** Opening INPUT FOR THIS TASK block **

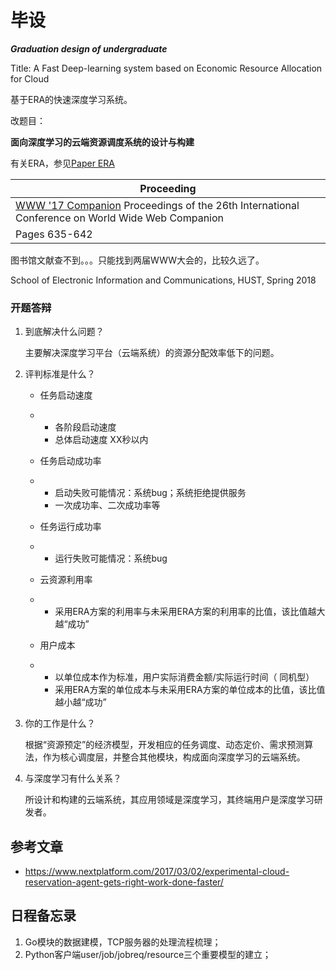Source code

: # 毕设

***Graduation design of undergraduate***

Title: A Fast Deep-learning system based on Economic Resource Allocation for Cloud

基于ERA的快速深度学习系统。

改题目：

**面向深度学习的云端资源调度系统的设计与构建**

有关ERA，参见[Paper ERA](./Translations/ERA.md)

| Proceeding                               |
| ---------------------------------------- |
| [WWW '17 Companion](http://www.www2017.com.au/) Proceedings of the 26th International Conference on World Wide Web Companion |
| Pages 635-642                            |

图书馆文献查不到。。。只能找到两届WWW大会的，比较久远了。

School of Electronic Information and Communications, HUST, Spring 2018



### 开题答辩

1. 到底解决什么问题？

   主要解决深度学习平台（云端系统）的资源分配效率低下的问题。

2. 评判标准是什么？

   - 任务启动速度

   - - 各阶段启动速度
     - 总体启动速度 XX秒以内

   - 任务启动成功率

   - - 启动失败可能情况：系统bug；系统拒绝提供服务
     - 一次成功率、二次成功率等

   - 任务运行成功率

   - - 运行失败可能情况：系统bug

   - 云资源利用率

   - - 采用ERA方案的利用率与未采用ERA方案的利用率的比值，该比值越大越“成功”

   - 用户成本

   - - 以单位成本作为标准，用户实际消费金额/实际运行时间（ 同机型）
     - 采用ERA方案的单位成本与未采用ERA方案的单位成本的比值，该比值越小越“成功”

3. 你的工作是什么？

   根据“资源预定”的经济模型，开发相应的任务调度、动态定价、需求预测算法，作为核心调度层，并整合其他模块，构成面向深度学习的云端系统。

4. 与深度学习有什么关系？

   所设计和构建的云端系统，其应用领域是深度学习，其终端用户是深度学习研发者。


## 参考文章
- https://www.nextplatform.com/2017/03/02/experimental-cloud-reservation-agent-gets-right-work-done-faster/


## 日程备忘录
1. Go模块的数据建模，TCP服务器的处理流程梳理；
2. Python客户端user/job/jobreq/resource三个重要模型的建立；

** Closing INPUT FOR THIS TASK block **

* WORK ORDER: Transcribe the records above verbatim. Do not carry over any picture.

* OUTPUT FOR THIS EXERCISE:
Source code

: # 毕设

***Graduation design of undergraduate***

Title: A Fast Deep-learning system based on Economic Resource Allocation for Cloud

基于ERA的快速深度学习系统。

改题目：

**面向深度学习的云端资源调度系统的设计与构建**

有关ERA，参见[Paper ERA](./Translations/ERA.md)

| Proceeding                               |
| ---------------------------------------- |
| [WWW '17 Companion](http://www.www2017.com.au/) Proceedings of the 26th International Conference on World Wide Web Companion |
| Pages 635-642                            |

图书馆文献查不到。。。只能找到两届WWW大会的，比较久远了。

School of Electronic Information and Communications, HUST, Spring 2018



### 开题答辩

1. 到底解决什么问题？

   主要解决深度学习平台（云端系统）的资源分配效率低下的问题。

2. 评判标准是什么？

   - 任务启动速度

   - - 各阶段启动速度
     - 总体启动速度 XX秒以内

   - 任务启动成功率

   - - 启动失败可能情况：系统bug；系统拒绝提供服务
     - 一次成功率、二次成功率等

   - 任务运行成功率

   - - 运行失败可能情况：系统bug

   - 云资源利用率

   - - 采用ERA方案的利用率与未采用ERA方案的利用率的比值，该比值越大越“成功”

   - 用户成本

   - - 以单位成本作为标准，用户实际消费金额/实际运行时间（ 同机型）
     - 采用ERA方案的单位成本与未采用ERA方案的单位成本的比值，该比值越小越“成功”

3. 你的工作是什么？

   根据“资源预定”的经济模型，开发相应的任务调度、动态定价、需求预测算法，作为核心调度层，并整合其他模块，构成面向深度学习的云端系统。

4. 与深度学习有什么关系？

   所设计和构建的云端系统，其应用领域是深度学习，其终端用户是深度学习研发者。


## 参考文章
- https://www.nextplatform.com/2017/03/02/experimental-cloud-reservation-agent-gets-right-work-done-faster/


## 日程备忘录
1. Go模块的数据建模，TCP服务器的处理流程梳理；
2. Python客户端user/job/jobreq/resource三个重要模型的建立；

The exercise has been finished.